Given entries: Begin

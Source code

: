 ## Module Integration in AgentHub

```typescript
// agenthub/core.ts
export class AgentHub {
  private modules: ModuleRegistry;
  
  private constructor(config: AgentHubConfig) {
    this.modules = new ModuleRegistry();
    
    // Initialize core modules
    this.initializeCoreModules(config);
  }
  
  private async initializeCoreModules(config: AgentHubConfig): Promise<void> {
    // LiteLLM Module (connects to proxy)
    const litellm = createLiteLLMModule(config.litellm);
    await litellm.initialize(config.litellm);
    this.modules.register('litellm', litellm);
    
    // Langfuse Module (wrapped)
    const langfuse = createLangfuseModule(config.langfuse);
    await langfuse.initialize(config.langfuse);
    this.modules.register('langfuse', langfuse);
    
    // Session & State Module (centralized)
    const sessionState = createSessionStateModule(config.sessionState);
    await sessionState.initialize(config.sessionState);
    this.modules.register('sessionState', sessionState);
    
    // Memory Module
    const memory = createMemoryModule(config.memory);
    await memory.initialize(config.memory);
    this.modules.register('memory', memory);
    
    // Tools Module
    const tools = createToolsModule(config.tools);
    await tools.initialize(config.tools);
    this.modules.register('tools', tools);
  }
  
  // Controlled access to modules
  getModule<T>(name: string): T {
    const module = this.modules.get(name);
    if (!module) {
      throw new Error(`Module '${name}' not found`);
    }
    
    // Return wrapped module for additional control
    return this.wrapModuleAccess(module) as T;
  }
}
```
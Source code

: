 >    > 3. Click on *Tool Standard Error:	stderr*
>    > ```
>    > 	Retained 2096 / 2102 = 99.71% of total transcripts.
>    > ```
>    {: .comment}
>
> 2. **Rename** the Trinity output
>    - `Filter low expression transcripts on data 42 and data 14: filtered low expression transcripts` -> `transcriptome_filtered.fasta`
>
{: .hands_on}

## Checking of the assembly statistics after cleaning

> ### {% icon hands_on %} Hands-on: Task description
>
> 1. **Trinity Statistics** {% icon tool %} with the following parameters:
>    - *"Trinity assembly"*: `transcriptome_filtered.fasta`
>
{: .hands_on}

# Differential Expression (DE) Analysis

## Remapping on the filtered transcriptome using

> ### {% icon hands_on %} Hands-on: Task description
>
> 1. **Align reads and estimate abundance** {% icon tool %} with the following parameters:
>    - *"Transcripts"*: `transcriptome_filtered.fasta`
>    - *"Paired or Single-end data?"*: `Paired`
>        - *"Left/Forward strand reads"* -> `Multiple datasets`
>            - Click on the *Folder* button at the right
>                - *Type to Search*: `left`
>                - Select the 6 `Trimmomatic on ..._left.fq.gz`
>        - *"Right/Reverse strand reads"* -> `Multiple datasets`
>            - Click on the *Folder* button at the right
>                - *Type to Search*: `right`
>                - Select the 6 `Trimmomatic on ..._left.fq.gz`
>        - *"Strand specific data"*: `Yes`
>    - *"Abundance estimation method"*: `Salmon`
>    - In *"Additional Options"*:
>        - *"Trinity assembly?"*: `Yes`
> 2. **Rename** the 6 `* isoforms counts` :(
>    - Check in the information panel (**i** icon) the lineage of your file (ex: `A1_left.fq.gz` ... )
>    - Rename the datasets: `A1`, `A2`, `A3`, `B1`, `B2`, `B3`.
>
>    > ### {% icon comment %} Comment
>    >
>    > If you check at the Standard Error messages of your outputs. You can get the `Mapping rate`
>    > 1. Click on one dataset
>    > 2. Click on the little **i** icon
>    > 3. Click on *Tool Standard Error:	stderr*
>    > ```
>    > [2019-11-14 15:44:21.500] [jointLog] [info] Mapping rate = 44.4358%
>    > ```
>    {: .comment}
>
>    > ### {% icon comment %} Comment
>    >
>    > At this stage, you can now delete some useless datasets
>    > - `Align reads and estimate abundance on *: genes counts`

Given entries: End

What this task involves: The word "with": say how many lines of the records hold it, and give nothing but the number.

Written answer: 2